> Task
Take the data below and write it out exactly, except for the pictures.

-=-=-

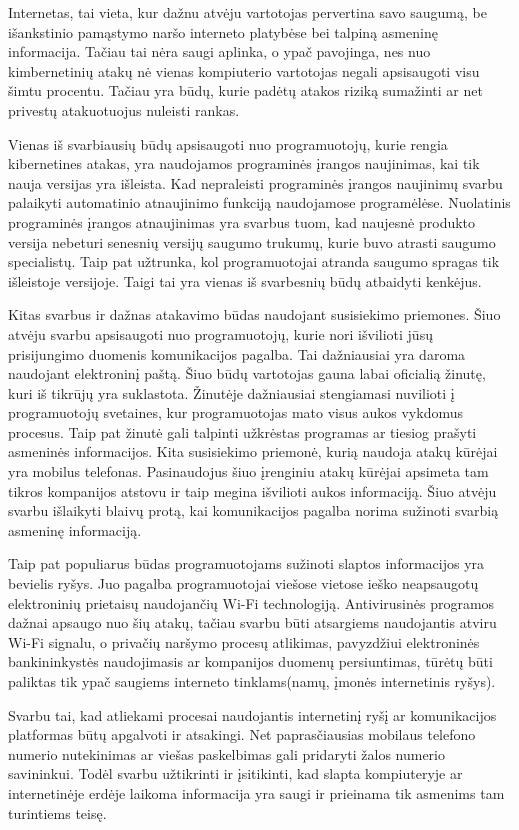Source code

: Internetas, tai vieta, kur dažnu atvėju vartotojas pervertina savo saugumą, be išankstinio pamąstymo naršo interneto platybėse bei talpiną asmeninę informacija. Tačiau tai nėra saugi aplinka, o ypač pavojinga, nes nuo kimbernetinių atakų nė vienas kompiuterio vartotojas negali apsisaugoti visu šimtu procentu. Tačiau yra būdų, kurie padėtų atakos riziką sumažinti ar net privestų atakuotuojus nuleisti rankas.

Vienas iš svarbiausių būdų apsisaugoti nuo programuotojų, kurie rengia kibernetines atakas, yra naudojamos programinės įrangos naujinimas, kai tik nauja versijas yra išleista. Kad nepraleisti programinės įrangos naujinimų svarbu palaikyti automatinio atnaujinimo funkciją naudojamose programėlėse. Nuolatinis programinės įrangos atnaujinimas yra svarbus tuom, kad naujesnė produkto versija nebeturi senesnių versijų saugumo trukumų, kurie buvo atrasti saugumo specialistų. Taip pat užtrunka, kol programuotojai atranda saugumo spragas tik išleistoje versijoje. Taigi tai yra vienas iš svarbesnių būdų atbaidyti kenkėjus.

Kitas svarbus ir dažnas atakavimo būdas naudojant susisiekimo priemones. Šiuo atvėju svarbu apsisaugoti nuo programuotojų, kurie nori išvilioti jūsų prisijungimo duomenis komunikacijos pagalba. Tai dažniausiai yra daroma naudojant elektroninį paštą. Šiuo būdų vartotojas gauna labai oficialią žinutę, kuri iš tikrūjų yra suklastota. Žinutėje dažniausiai stengiamasi nuvilioti į programuotojų svetaines, kur programuotojas mato visus aukos vykdomus procesus. Taip pat žinutė gali talpinti užkrėstas programas ar tiesiog prašyti asmeninės informacijos. Kita susisiekimo priemonė, kurią naudoja atakų kūrėjai yra mobilus telefonas. Pasinaudojus šiuo įrenginiu atakų kūrėjai apsimeta tam tikros kompanijos atstovu ir taip megina išvilioti aukos informaciją. Šiuo atvėju svarbu išlaikyti blaivų protą, kai komunikacijos pagalba norima sužinoti svarbią asmeninę informaciją.

Taip pat populiarus būdas programuotojams sužinoti slaptos informacijos yra bevielis ryšys. Juo pagalba programuotojai viešose vietose ieško neapsaugotų elektroninių prietaisų naudojančių Wi-Fi technologiją. Antivirusinės programos dažnai apsaugo nuo šių atakų, tačiau svarbu būti atsargiems naudojantis atviru Wi-Fi signalu, o privačių naršymo procesų atlikimas, pavyzdžiui elektroninės bankininkystės naudojimasis ar kompanijos duomenų persiuntimas, tūrėtų būti paliktas tik ypač saugiems interneto tinklams(namų, įmonės internetinis ryšys).

Svarbu tai, kad atliekami procesai naudojantis internetinį ryšį ar komunikacijos platformas būtų apgalvoti ir atsakingi. Net paprasčiausias mobilaus telefono numerio nutekinimas ar viešas paskelbimas gali pridaryti žalos numerio savininkui. Todėl svarbu užtikrinti ir įsitikinti, kad slapta kompiuteryje ar internetinėje erdėje laikoma informacija yra saugi ir prieinama tik asmenims tam turintiems teisę.   
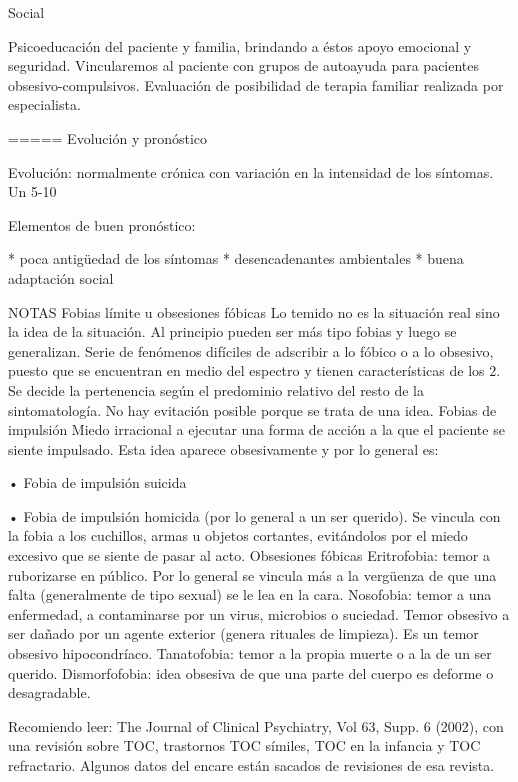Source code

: \documentclass[encares.tex]{subfiles}
\begin{document}
Social

Psicoeducación del paciente y familia, brindando a éstos apoyo emocional y seguridad. Vincularemos al paciente con grupos de autoayuda para pacientes obsesivo-compulsivos. Evaluación de posibilidad de terapia familiar realizada por especialista.

===== Evolución y pronóstico

Evolución: normalmente crónica con variación en la intensidad de los síntomas. Un 5-10%

Elementos de buen pronóstico:

* poca antigüedad de los síntomas
* desencadenantes ambientales
* buena adaptación social

NOTAS Fobias límite u obsesiones fóbicas Lo temido no es la situación real sino la idea de la situación. Al principio pueden ser más tipo fobias y luego se generalizan. Serie de fenómenos difíciles de adscribir a lo fóbico o a lo obsesivo, puesto que se encuentran en medio del espectro y tienen características de los 2. Se decide la pertenencia según el predominio relativo del resto de la sintomatología. No hay evitación posible porque se trata de una idea. Fobias de impulsión Miedo irracional a ejecutar una forma de acción a la que el paciente se siente impulsado. Esta idea aparece obsesivamente y por lo general es:

• Fobia de impulsión suicida

• Fobia de impulsión homicida (por lo general a un ser querido). Se vincula con la fobia a los cuchillos, armas u objetos cortantes, evitándolos por el miedo excesivo que se siente de pasar al acto. Obsesiones fóbicas Eritrofobia: temor a ruborizarse en público. Por lo general se vincula más a la vergüenza de que una falta (generalmente de tipo sexual) se le lea en la cara. Nosofobia: temor a una enfermedad, a contaminarse por un virus, microbios o suciedad. Temor obsesivo a ser dañado por un agente exterior (genera rituales de limpieza). Es un temor obsesivo hipocondríaco. Tanatofobia: temor a la propia muerte o a la de un ser querido. Dismorfofobia: idea obsesiva de que una parte del cuerpo es deforme o desagradable.

Recomiendo leer: The Journal of Clinical Psychiatry, Vol 63, Supp. 6 (2002), con una revisión sobre TOC, trastornos TOC símiles, TOC en la infancia y TOC refractario. Algunos datos del encare están sacados de revisiones de esa revista.
\end{document}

-=-=-

> Exercise response
Source code

: Internetas, tai vieta, kur dažnu atvėju vartotojas pervertina savo saugumą, be išankstinio pamąstymo naršo interneto platybėse bei talpiną asmeninę informacija. Tačiau tai nėra saugi aplinka, o ypač pavojinga, nes nuo kimbernetinių atakų nė vienas kompiuterio vartotojas negali apsisaugoti visu šimtu procentu. Tačiau yra būdų, kurie padėtų atakos riziką sumažinti ar net privestų atakuotuojus nuleisti rankas.

Vienas iš svarbiausių būdų apsisaugoti nuo programuotojų, kurie rengia kibernetines atakas, yra naudojamos programinės įrangos naujinimas, kai tik nauja versijas yra išleista. Kad nepraleisti programinės įrangos naujinimų svarbu palaikyti automatinio atnaujinimo funkciją naudojamose programėlėse. Nuolatinis programinės įrangos atnaujinimas yra svarbus tuom, kad naujesnė produkto versija nebeturi senesnių versijų saugumo trukumų, kurie buvo atrasti saugumo specialistų. Taip pat užtrunka, kol programuotojai atranda saugumo spragas tik išleistoje versijoje. Taigi tai yra vienas iš svarbesnių būdų atbaidyti kenkėjus.

Kitas svarbus ir dažnas atakavimo būdas naudojant susisiekimo priemones. Šiuo atvėju svarbu apsisaugoti nuo programuotojų, kurie nori išvilioti jūsų prisijungimo duomenis komunikacijos pagalba. Tai dažniausiai yra daroma naudojant elektroninį paštą. Šiuo būdų vartotojas gauna labai oficialią žinutę, kuri iš tikrūjų yra suklastota. Žinutėje dažniausiai stengiamasi nuvilioti į programuotojų svetaines, kur programuotojas mato visus aukos vykdomus procesus. Taip pat žinutė gali talpinti užkrėstas programas ar tiesiog prašyti asmeninės informacijos. Kita susisiekimo priemonė, kurią naudoja atakų kūrėjai yra mobilus telefonas. Pasinaudojus šiuo įrenginiu atakų kūrėjai apsimeta tam tikros kompanijos atstovu ir taip megina išvilioti aukos informaciją. Šiuo atvėju svarbu išlaikyti blaivų protą, kai komunikacijos pagalba norima sužinoti svarbią asmeninę informaciją.

Taip pat populiarus būdas programuotojams sužinoti slaptos informacijos yra bevielis ryšys. Juo pagalba programuotojai viešose vietose ieško neapsaugotų elektroninių prietaisų naudojančių Wi-Fi technologiją. Antivirusinės programos dažnai apsaugo nuo šių atakų, tačiau svarbu būti atsargiems naudojantis atviru Wi-Fi signalu, o privačių naršymo procesų atlikimas, pavyzdžiui elektroninės bankininkystės naudojimasis ar kompanijos duomenų persiuntimas, tūrėtų būti paliktas tik ypač saugiems interneto tinklams(namų, įmonės internetinis ryšys).

Svarbu tai, kad atliekami procesai naudojantis internetinį ryšį ar komunikacijos platformas būtų apgalvoti ir atsakingi. Net paprasčiausias mobilaus telefono numerio nutekinimas ar viešas paskelbimas gali pridaryti žalos numerio savininkui. Todėl svarbu užtikrinti ir įsitikinti, kad slapta kompiuteryje ar internetinėje erdėje laikoma informacija yra saugi ir prieinama tik asmenims tam turintiems teisę.   
Source code

: \documentclass[encares.tex]{subfiles}
\begin{document}
Social

Psicoeducación del paciente y familia, brindando a éstos apoyo emocional y seguridad. Vincularemos al paciente con grupos de autoayuda para pacientes obsesivo-compulsivos. Evaluación de posibilidad de terapia familiar realizada por especialista.

===== Evolución y pronóstico

Evolución: normalmente crónica con variación en la intensidad de los síntomas. Un 5-10%

Elementos de buen pronóstico:

* poca antigüedad de los síntomas
* desencadenantes ambientales
* buena adaptación social

NOTAS Fobias límite u obsesiones fóbicas Lo temido no es la situación real sino la idea de la situación. Al principio pueden ser más tipo fobias y luego se generalizan. Serie de fenómenos difíciles de adscribir a lo fóbico o a lo obsesivo, puesto que se encuentran en medio del espectro y tienen características de los 2. Se decide la pertenencia según el predominio relativo del resto de la sintomatología. No hay evitación posible porque se trata de una idea. Fobias de impulsión Miedo irracional a ejecutar una forma de acción a la que el paciente se siente impulsado. Esta idea aparece obsesivamente y por lo general es:

• Fobia de impulsión suicida

• Fobia de impulsión homicida (por lo general a un ser querido). Se vincula con la fobia a los cuchillos, armas u objetos cortantes, evitándolos por el miedo excesivo que se siente de pasar al acto. Obsesiones fóbicas Eritrofobia: temor a ruborizarse en público. Por lo general se vincula más a la vergüenza de que una falta (generalmente de tipo sexual) se le lea en la cara. Nosofobia: temor a una enfermedad, a contaminarse por un virus, microbios o suciedad. Temor obsesivo a ser dañado por un agente exterior (genera rituales de limpieza). Es un temor obsesivo hipocondríaco. Tanatofobia: temor a la propia muerte o a la de un ser querido. Dismorfofobia: idea obsesiva de que una parte del cuerpo es deforme o desagradable.

Recomiendo leer: The Journal of Clinical Psychiatry, Vol 63, Supp. 6 (2002), con una revisión sobre TOC, trastornos TOC símiles, TOC en la infancia y TOC refractario. Algunos datos del encare están sacados de revisiones de esa revista.
\end{document}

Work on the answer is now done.